Scan the records for the string "diff"; copy each line where it occurs.

Records contained in a dataset:
********
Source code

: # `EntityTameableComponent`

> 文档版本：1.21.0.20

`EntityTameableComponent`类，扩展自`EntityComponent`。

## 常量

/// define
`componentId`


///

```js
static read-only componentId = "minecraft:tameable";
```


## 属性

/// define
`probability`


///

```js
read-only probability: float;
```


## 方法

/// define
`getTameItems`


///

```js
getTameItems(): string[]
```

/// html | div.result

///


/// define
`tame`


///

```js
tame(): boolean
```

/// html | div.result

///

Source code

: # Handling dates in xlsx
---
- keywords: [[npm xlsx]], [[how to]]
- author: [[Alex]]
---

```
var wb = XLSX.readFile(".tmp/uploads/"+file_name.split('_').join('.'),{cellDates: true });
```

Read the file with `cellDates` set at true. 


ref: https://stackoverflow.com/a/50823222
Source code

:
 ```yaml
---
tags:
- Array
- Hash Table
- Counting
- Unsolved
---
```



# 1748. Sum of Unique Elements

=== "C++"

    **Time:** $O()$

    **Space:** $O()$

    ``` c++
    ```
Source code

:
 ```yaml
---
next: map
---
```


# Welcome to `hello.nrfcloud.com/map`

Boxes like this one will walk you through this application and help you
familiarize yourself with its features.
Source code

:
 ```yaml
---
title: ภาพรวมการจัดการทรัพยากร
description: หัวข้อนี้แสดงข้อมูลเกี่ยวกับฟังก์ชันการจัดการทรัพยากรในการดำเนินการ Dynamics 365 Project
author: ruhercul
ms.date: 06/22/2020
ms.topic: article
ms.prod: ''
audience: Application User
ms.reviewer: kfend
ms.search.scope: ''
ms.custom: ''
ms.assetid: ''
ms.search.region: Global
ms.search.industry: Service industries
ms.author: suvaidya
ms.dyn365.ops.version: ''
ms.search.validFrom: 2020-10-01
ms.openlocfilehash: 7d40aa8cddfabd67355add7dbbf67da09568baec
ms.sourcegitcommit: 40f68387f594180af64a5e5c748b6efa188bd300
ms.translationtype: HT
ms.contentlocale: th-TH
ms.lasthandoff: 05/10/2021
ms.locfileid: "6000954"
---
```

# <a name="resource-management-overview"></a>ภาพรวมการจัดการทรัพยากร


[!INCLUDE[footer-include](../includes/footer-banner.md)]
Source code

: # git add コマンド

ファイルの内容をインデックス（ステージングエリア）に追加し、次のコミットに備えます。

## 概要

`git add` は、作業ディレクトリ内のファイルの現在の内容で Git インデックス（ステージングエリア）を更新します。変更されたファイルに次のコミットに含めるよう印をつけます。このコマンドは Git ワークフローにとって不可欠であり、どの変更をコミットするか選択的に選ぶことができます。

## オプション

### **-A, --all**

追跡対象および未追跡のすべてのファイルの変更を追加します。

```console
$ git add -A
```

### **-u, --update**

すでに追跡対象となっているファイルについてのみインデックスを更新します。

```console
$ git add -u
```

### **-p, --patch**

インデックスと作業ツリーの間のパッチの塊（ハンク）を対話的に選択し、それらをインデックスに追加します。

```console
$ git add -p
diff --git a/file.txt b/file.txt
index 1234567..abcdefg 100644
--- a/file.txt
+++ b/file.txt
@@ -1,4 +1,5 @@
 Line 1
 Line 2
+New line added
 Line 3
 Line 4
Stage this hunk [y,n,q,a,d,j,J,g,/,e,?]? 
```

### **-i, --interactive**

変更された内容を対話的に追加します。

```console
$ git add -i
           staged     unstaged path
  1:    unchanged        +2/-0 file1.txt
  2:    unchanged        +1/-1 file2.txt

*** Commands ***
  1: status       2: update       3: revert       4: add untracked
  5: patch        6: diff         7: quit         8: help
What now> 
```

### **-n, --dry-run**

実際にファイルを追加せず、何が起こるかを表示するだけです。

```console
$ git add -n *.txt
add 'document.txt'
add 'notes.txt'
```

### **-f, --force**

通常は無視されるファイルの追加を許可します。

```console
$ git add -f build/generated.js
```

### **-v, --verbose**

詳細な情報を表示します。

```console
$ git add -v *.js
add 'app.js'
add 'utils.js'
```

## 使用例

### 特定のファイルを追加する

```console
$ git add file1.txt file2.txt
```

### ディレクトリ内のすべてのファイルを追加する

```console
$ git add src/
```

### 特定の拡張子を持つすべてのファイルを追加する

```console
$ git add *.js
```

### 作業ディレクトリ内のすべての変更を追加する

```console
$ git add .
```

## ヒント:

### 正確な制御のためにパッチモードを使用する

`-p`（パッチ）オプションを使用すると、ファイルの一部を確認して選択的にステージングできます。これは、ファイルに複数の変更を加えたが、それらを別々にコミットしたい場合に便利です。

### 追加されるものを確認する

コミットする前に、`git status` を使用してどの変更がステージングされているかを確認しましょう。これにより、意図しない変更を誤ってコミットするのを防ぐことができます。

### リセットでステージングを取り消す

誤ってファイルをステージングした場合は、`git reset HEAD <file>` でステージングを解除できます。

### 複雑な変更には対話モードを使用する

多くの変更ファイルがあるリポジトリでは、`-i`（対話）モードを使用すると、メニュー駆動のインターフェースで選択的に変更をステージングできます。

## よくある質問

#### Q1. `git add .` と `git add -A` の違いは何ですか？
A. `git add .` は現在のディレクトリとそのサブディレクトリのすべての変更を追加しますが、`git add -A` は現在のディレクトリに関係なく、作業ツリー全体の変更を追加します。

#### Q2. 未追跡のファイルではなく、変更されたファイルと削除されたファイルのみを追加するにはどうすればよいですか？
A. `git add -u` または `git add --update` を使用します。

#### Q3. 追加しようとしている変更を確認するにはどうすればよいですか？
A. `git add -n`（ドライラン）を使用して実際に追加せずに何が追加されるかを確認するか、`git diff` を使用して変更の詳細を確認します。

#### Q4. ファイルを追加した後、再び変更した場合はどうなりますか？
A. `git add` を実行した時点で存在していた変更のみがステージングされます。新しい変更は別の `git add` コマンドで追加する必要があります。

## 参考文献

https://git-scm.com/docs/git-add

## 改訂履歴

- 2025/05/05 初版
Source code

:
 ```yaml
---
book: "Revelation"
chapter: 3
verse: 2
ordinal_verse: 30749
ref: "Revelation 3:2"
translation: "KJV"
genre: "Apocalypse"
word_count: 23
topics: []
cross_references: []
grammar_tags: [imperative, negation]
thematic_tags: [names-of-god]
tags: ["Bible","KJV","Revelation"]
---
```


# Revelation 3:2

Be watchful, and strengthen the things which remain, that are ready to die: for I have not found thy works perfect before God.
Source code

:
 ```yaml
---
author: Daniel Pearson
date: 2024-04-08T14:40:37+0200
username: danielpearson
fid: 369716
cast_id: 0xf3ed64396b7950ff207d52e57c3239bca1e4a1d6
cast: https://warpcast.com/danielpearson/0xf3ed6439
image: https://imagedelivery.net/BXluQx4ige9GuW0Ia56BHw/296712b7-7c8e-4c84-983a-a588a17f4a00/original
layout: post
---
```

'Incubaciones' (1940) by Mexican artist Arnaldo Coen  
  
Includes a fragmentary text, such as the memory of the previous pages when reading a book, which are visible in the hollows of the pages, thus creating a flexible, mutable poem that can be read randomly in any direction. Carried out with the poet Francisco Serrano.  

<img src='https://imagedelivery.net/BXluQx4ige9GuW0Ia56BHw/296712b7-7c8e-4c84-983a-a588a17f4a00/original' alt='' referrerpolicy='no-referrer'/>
********
Response to the task >>
diff --git a/file.txt b/file.txt
  5: patch        6: diff         7: quit         8: help
A. `git add -n`（ドライラン）を使用して実際に追加せずに何が追加されるかを確認するか、`git diff` を使用して変更の詳細を確認します。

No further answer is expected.